▶ [PROBLEM TO WORK ON]: With the pictures set aside, reproduce each entry precisely as it reads.

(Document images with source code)
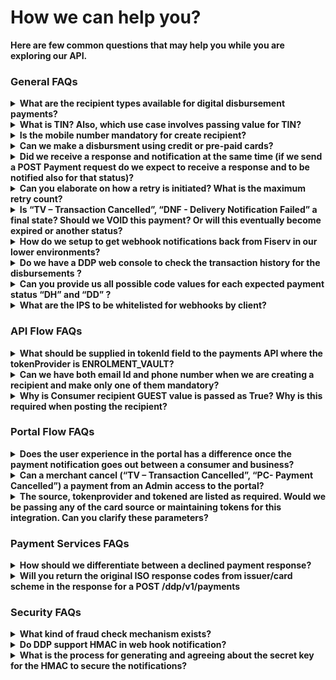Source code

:# How we can help you? 

**Here are few common questions that may help you while you are exploring our API.**

### General FAQs

<details>
<summary><b>What are the recipient types available for digital disbursement payments?</b></summary>

DDP supports 2 recipient types – Consumer and Company.

Consumer is an individual or a person. Company is usually a business or business user.

</details>

<details>
<summary><b>What is TIN? Also, which use case involves passing value for TIN?</b></summary>

TIN (Taxpayer Identification Number) here refers to TIN of the business recipient. This is mandatory for business recipient.

</details>

<details>
  <summary><b>Is the mobile number mandatory for create recipient?</b></summary>

No, the mobile number is not the mandatory parameters for creating the recipient.

</details>

<details>
  <summary><b>Can we make a disbursment using credit or pre-paid cards?</b></summary>

   We don’t support credit and pre-paid cards for disbursements, we supports only debit cards.
   There are the following payment methods we support for the disbursements :
   Debit
   ACH
   Coinbase
   Money Network
   PayPal
   Venmo
   E-Check
   TA Token


   For more info please refer [API Flow] (../docs/?path=docs/interactive-guide/api-flow/apiflow.md)


</details>

<details>
<summary><b>Did we receive a response and notification at the same time (if we send a POST Payment request do we expect to receive a response and to be notified also for that status)?</b></summary>

HTTP Responses are mostly synchronous and immediate. Notification based on the event can be immediate or time dependent. In the above scenario if notification is configured for the payment request, we will receive both at the same time. For more information on Notification please refer notification [section].

</details>

<details>
<summary><b>Can you elaborate on how a retry is initiated? What is the maximum retry count? </b></summary>

When recipient provides wrong payment information (Payment will be declined by backend as payment info is wrong) for fixed number of times then payment is cancelled when max retry attempt is reached.

How many times a recipient can attempt to disburse a payment with wrong payment information can be configured by using key ENABLE_PAYMENT_RETRY_COUNT.

</details>

<details>
<summary><b>Is “TV – Transaction Cancelled”, “DNF - Delivery Notification Failed” a final state? Should we VOID this payment? Or will this eventually become expired or another status? </b></summary>

This is final state and can be considered as payment cancelled. No need to VOID or any other action required. For more info please refer [Payment Status] (../docs/?path=docs/troubleshooting/Transaction-payment-status.md)

</details>

<details>
<summary><b>How do we setup to get webhook notifications back from Fiserv in our lower environments? </b></summary>

   To enable the webhook notification we have to raise a firewall request from the Fiserv side and it requires a 10 days SLA to get the required approvals from the security team and enable it. 
   The webhook URLs for non-prod and prod environments should  be given during onboarding request.

</details>

<details>
<summary><b>Do we have a DDP web console to check the transaction history for the disbursements ? </b></summary>

 At the moment its not available for non-prod enviromnet. But for production we do have the CLX reporting tool, where we can check the transaction details. Please refer the CLX section for more details. 

</details>

<details>
<summary><b>Can you provide us all possible code values for each expected payment status “DH” and “DD” ? </b></summary>

Please find the error code and the description for "DH" and "DD"
400063  DH Fraud Failed 

400201  DD D2D payment declined by PaySecure. 

For more info please refer [Error Codes] (../docs/?path=docs/troubleshooting/error-codes.md) and
[Payment Status] (../docs/?path=docs/troubleshooting/Transaction-payment-status.md)


</details>

<details>
<summary><b>What are the IPS to be whitelisted for webhooks by client?</b></summary>

204.194.141.0/24
204.194.143.0/24

Subnet(/24) will cover a total of 256 ips (204.194.143.0 - 204.194.143.255).

Note : If any difficulties whitelisting the above IPS please use below ones

204.194.141.29 204.194.141.30 204.194.143.29 204.194.143.30

</details>

### API Flow FAQs

<details>
<summary><b>What should be supplied in tokenId field to the payments API where the  tokenProvider is ENROLMENT_VAULT?</b></summary>

Enrollment Vault Id should be supplied as part of the payment request, which we have recieved during account vaulting.
 For more info please refer [API Flow] (../docs/?path=docs/interactive-guide/api-flow/apiflow.md)

</details>

<details>
<summary><b>Can we have both email Id and phone number when we are creating a recipient and make only one of them mandatory? </b></summary>

No email id is the mandatory field and for your use case : The scenario when you don’t have the user’s email ID , you can generate random email-ID (which should be unique) to fill those values to create a successful recipient.
For more info please refer [API Flow] (../docs/?path=docs/interactive-guide/api-flow/apiflow.md)

</details>

<details>
  <summary><b>Why is Consumer recipient GUEST value is passed as True? Why is this required when posting the recipient?</b></summary>

If Guest is false for Recipient of type Consumer, then payment cannot be initialized for the recipient as it will be considered as an INACTIVE recipient. 

</details>


### Portal Flow FAQs

<details>
<summary><b>Does the user experience in the portal has a difference once the payment notification goes out between a consumer and business?</b></summary>

No, the consumer and the business have a user experience. 
For more info please refer [Portal Flow] (../docs/?path=docs/interactive-guide/portal-flow/portalflow.md)

</details>

<details>
<summary><b> Can a merchant cancel (“TV – Transaction Cancelled”, “PC- Payment Cancelled”) a payment from an Admin access to the portal? </b></summary>

Portal is only for recipients and Merchant cannot cancel a payment using portal.  

</details>

<details>
<summary><b>The source, tokenprovider and tokened are listed as required. Would we be passing any of the card source or maintaining tokens for this integration. Can you clarify these parameters? </b></summary>

You would just need to call initiate payment which would contain the information about the recipients, the amount, and merchantTransactionID. There is no need to call recipient as the portal will handle that. Only the initiate payment needs.

</details>

### Payment Services FAQs


<details>
<summary><b>How should we differentiate between a declined payment response?</b></summary>

You can differentiate based on the error codes, but the best way to get the payment status is using our [GET API] (../api?type=get&path=/ddp/v1/transactions/{transactionId}) request for transactions
  
</details>

<details>
<summary><b>Will you return the original ISO response codes from issuer/card scheme in the response for a POST /ddp/v1/payments </b></summary>

ISO response + DDP internal response code.

</details>

### Security FAQs

<details>
<summary><b>What kind of fraud check mechanism exists?</b></summary>

We have vigilance Fraud check is enabled, which means any suspicious card or account will be declined for disbursements.

</details>

<details>
<summary><b>Do DDP support HMAC in web hook notification?</b></summary>

Currently we don’t support the HMAC in webhook notification, we do support basic authentication in which a key value can be passed as part of header information, we will update the implementation guide accordingly.

</details>

<details>
<summary><b>What is the process for generating and agreeing about the secret key for the HMAC to secure the notifications?</b></summary>

Below are the way which we are using to generate the signature, you may also use the same. var key = postman.getEnvironmentVariable('clientId'); var secret = postman.getEnvironmentVariable('clientSecret');

var time = new Date().getTime(); var method = request.method;

var rawSignature = key + ":" + time; var requestBody = request.data;

if (method != 'GET' && method != 'DELETE') { var payload_digest = CryptoJS.SHA256(requestBody); var b64BodyContent = CryptoJS.enc.Base64.stringify(payload_digest); rawSignature = rawSignature + ":" + b64BodyContent; }

var signature = CryptoJS.HmacSHA256(rawSignature, secret); postman.setEnvironmentVariable('time', time); postman.setEnvironmentVariable('signature', CryptoJS.enc.Base64.stringify(signature));

</details>



[//]: # (These are reference links used in markdown file)

[Setup Tenant]: <?path=docs/getting-started/setup-tenant/setup-tenant.md>

[Register Tenant]: <?path=docs/getting-started/setup-tenant/register-tenant.md>

[Deploy Tenant]: <?path=docs/getting-started/setup-tenant/deploy-tenant.md>

[Sample tenant repo]: <https://github.com/fiserv/sample-tenant>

▶ [ANSWER TO THIS PROBLEM]:
Source code

:# How we can help you? 

**Here are few common questions that may help you while you are exploring our API.**

### General FAQs

<details>
<summary><b>What are the recipient types available for digital disbursement payments?</b></summary>

DDP supports 2 recipient types – Consumer and Company.

Consumer is an individual or a person. Company is usually a business or business user.

</details>

<details>
<summary><b>What is TIN? Also, which use case involves passing value for TIN?</b></summary>

TIN (Taxpayer Identification Number) here refers to TIN of the business recipient. This is mandatory for business recipient.

</details>

<details>
  <summary><b>Is the mobile number mandatory for create recipient?</b></summary>

No, the mobile number is not the mandatory parameters for creating the recipient.

</details>

<details>
  <summary><b>Can we make a disbursment using credit or pre-paid cards?</b></summary>

   We don’t support credit and pre-paid cards for disbursements, we supports only debit cards.
   There are the following payment methods we support for the disbursements :
   Debit
   ACH
   Coinbase
   Money Network
   PayPal
   Venmo
   E-Check
   TA Token


   For more info please refer [API Flow] (../docs/?path=docs/interactive-guide/api-flow/apiflow.md)


</details>

<details>
<summary><b>Did we receive a response and notification at the same time (if we send a POST Payment request do we expect to receive a response and to be notified also for that status)?</b></summary>

HTTP Responses are mostly synchronous and immediate. Notification based on the event can be immediate or time dependent. In the above scenario if notification is configured for the payment request, we will receive both at the same time. For more information on Notification please refer notification [section].

</details>

<details>
<summary><b>Can you elaborate on how a retry is initiated? What is the maximum retry count? </b></summary>

When recipient provides wrong payment information (Payment will be declined by backend as payment info is wrong) for fixed number of times then payment is cancelled when max retry attempt is reached.

How many times a recipient can attempt to disburse a payment with wrong payment information can be configured by using key ENABLE_PAYMENT_RETRY_COUNT.

</details>

<details>
<summary><b>Is “TV – Transaction Cancelled”, “DNF - Delivery Notification Failed” a final state? Should we VOID this payment? Or will this eventually become expired or another status? </b></summary>

This is final state and can be considered as payment cancelled. No need to VOID or any other action required. For more info please refer [Payment Status] (../docs/?path=docs/troubleshooting/Transaction-payment-status.md)

</details>

<details>
<summary><b>How do we setup to get webhook notifications back from Fiserv in our lower environments? </b></summary>

   To enable the webhook notification we have to raise a firewall request from the Fiserv side and it requires a 10 days SLA to get the required approvals from the security team and enable it. 
   The webhook URLs for non-prod and prod environments should  be given during onboarding request.

</details>

<details>
<summary><b>Do we have a DDP web console to check the transaction history for the disbursements ? </b></summary>

 At the moment its not available for non-prod enviromnet. But for production we do have the CLX reporting tool, where we can check the transaction details. Please refer the CLX section for more details. 

</details>

<details>
<summary><b>Can you provide us all possible code values for each expected payment status “DH” and “DD” ? </b></summary>

Please find the error code and the description for "DH" and "DD"
400063  DH Fraud Failed 

400201  DD D2D payment declined by PaySecure. 

For more info please refer [Error Codes] (../docs/?path=docs/troubleshooting/error-codes.md) and
[Payment Status] (../docs/?path=docs/troubleshooting/Transaction-payment-status.md)


</details>

<details>
<summary><b>What are the IPS to be whitelisted for webhooks by client?</b></summary>

204.194.141.0/24
204.194.143.0/24

Subnet(/24) will cover a total of 256 ips (204.194.143.0 - 204.194.143.255).

Note : If any difficulties whitelisting the above IPS please use below ones

204.194.141.29 204.194.141.30 204.194.143.29 204.194.143.30

</details>

### API Flow FAQs

<details>
<summary><b>What should be supplied in tokenId field to the payments API where the  tokenProvider is ENROLMENT_VAULT?</b></summary>

Enrollment Vault Id should be supplied as part of the payment request, which we have recieved during account vaulting.
 For more info please refer [API Flow] (../docs/?path=docs/interactive-guide/api-flow/apiflow.md)

</details>

<details>
<summary><b>Can we have both email Id and phone number when we are creating a recipient and make only one of them mandatory? </b></summary>

No email id is the mandatory field and for your use case : The scenario when you don’t have the user’s email ID , you can generate random email-ID (which should be unique) to fill those values to create a successful recipient.
For more info please refer [API Flow] (../docs/?path=docs/interactive-guide/api-flow/apiflow.md)

</details>

<details>
  <summary><b>Why is Consumer recipient GUEST value is passed as True? Why is this required when posting the recipient?</b></summary>

If Guest is false for Recipient of type Consumer, then payment cannot be initialized for the recipient as it will be considered as an INACTIVE recipient. 

</details>


### Portal Flow FAQs

<details>
<summary><b>Does the user experience in the portal has a difference once the payment notification goes out between a consumer and business?</b></summary>

No, the consumer and the business have a user experience. 
For more info please refer [Portal Flow] (../docs/?path=docs/interactive-guide/portal-flow/portalflow.md)

</details>

<details>
<summary><b> Can a merchant cancel (“TV – Transaction Cancelled”, “PC- Payment Cancelled”) a payment from an Admin access to the portal? </b></summary>

Portal is only for recipients and Merchant cannot cancel a payment using portal.  

</details>

<details>
<summary><b>The source, tokenprovider and tokened are listed as required. Would we be passing any of the card source or maintaining tokens for this integration. Can you clarify these parameters? </b></summary>

You would just need to call initiate payment which would contain the information about the recipients, the amount, and merchantTransactionID. There is no need to call recipient as the portal will handle that. Only the initiate payment needs.

</details>

### Payment Services FAQs


<details>
<summary><b>How should we differentiate between a declined payment response?</b></summary>

You can differentiate based on the error codes, but the best way to get the payment status is using our [GET API] (../api?type=get&path=/ddp/v1/transactions/{transactionId}) request for transactions
  
</details>

<details>
<summary><b>Will you return the original ISO response codes from issuer/card scheme in the response for a POST /ddp/v1/payments </b></summary>

ISO response + DDP internal response code.

</details>

### Security FAQs

<details>
<summary><b>What kind of fraud check mechanism exists?</b></summary>

We have vigilance Fraud check is enabled, which means any suspicious card or account will be declined for disbursements.

</details>

<details>
<summary><b>Do DDP support HMAC in web hook notification?</b></summary>

Currently we don’t support the HMAC in webhook notification, we do support basic authentication in which a key value can be passed as part of header information, we will update the implementation guide accordingly.

</details>

<details>
<summary><b>What is the process for generating and agreeing about the secret key for the HMAC to secure the notifications?</b></summary>

Below are the way which we are using to generate the signature, you may also use the same. var key = postman.getEnvironmentVariable('clientId'); var secret = postman.getEnvironmentVariable('clientSecret');

var time = new Date().getTime(); var method = request.method;

var rawSignature = key + ":" + time; var requestBody = request.data;

if (method != 'GET' && method != 'DELETE') { var payload_digest = CryptoJS.SHA256(requestBody); var b64BodyContent = CryptoJS.enc.Base64.stringify(payload_digest); rawSignature = rawSignature + ":" + b64BodyContent; }

var signature = CryptoJS.HmacSHA256(rawSignature, secret); postman.setEnvironmentVariable('time', time); postman.setEnvironmentVariable('signature', CryptoJS.enc.Base64.stringify(signature));

</details>



[//]: # (These are reference links used in markdown file)

[Setup Tenant]: <?path=docs/getting-started/setup-tenant/setup-tenant.md>

[Register Tenant]: <?path=docs/getting-started/setup-tenant/register-tenant.md>

[Deploy Tenant]: <?path=docs/getting-started/setup-tenant/deploy-tenant.md>

[Sample tenant repo]: <https://github.com/fiserv/sample-tenant>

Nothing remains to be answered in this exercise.